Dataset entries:
━━━━━━━━━━━━━━━━

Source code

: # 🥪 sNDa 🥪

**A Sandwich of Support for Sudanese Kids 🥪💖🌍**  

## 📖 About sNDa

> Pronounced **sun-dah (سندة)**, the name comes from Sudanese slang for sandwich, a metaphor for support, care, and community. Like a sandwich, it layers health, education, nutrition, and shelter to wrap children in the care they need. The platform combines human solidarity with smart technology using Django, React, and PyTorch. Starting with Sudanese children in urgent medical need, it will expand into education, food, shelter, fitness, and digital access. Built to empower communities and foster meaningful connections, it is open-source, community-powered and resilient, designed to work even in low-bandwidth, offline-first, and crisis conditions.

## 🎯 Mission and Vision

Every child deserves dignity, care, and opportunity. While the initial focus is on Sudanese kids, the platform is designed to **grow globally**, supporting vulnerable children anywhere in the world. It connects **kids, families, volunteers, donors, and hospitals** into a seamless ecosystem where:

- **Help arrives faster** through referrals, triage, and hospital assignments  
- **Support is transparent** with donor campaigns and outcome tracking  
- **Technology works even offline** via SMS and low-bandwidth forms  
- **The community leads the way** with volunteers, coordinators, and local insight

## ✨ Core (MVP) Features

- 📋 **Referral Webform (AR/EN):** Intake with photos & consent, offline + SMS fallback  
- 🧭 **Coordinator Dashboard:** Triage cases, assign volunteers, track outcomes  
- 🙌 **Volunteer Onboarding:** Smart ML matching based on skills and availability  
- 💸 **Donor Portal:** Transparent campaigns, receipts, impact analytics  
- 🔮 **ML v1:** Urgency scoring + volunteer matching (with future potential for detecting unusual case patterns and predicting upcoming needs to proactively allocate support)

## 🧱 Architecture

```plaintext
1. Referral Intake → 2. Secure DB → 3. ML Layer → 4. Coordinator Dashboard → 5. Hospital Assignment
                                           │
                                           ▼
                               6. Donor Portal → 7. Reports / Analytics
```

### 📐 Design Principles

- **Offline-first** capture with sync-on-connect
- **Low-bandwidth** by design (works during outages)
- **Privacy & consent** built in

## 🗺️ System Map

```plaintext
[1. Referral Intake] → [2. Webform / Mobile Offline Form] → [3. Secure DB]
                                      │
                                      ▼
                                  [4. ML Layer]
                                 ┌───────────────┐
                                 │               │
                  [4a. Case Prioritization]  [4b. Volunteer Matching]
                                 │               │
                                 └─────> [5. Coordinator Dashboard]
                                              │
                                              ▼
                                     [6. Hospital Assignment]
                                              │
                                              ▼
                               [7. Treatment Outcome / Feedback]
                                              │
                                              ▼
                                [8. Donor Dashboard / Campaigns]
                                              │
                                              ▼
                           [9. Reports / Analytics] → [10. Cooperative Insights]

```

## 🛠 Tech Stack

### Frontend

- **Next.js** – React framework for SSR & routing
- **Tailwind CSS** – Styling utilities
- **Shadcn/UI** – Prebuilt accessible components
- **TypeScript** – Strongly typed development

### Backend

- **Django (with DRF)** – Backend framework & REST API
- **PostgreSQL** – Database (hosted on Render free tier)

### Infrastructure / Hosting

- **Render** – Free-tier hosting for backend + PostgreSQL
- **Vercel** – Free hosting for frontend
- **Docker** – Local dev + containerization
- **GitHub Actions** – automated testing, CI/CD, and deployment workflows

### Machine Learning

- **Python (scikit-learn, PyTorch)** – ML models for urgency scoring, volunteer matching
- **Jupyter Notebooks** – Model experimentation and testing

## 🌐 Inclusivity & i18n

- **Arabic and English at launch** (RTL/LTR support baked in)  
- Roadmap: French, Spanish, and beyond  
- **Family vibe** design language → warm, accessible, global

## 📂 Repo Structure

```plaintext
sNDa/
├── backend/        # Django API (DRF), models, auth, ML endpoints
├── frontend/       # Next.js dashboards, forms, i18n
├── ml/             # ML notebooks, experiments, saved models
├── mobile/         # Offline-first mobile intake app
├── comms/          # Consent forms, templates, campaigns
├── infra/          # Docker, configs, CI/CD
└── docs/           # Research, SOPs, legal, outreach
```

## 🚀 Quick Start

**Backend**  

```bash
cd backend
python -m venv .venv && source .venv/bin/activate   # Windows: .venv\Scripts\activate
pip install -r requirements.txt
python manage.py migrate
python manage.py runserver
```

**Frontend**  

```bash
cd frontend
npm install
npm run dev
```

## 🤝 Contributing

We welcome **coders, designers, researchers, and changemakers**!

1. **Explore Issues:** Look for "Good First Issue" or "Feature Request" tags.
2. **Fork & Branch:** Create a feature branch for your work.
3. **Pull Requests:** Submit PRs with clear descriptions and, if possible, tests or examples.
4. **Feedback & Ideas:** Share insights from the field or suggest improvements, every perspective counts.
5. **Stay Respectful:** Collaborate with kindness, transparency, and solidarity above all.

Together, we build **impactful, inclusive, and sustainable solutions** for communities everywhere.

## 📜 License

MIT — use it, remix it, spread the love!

━━━━━━━━━━━━━━━━

> _Assigned task_:
Filter the records for the string "accessible" and copy every line that holds it.

> _Result of the task_:
- **Shadcn/UI** – Prebuilt accessible components
- **Family vibe** design language → warm, accessible, global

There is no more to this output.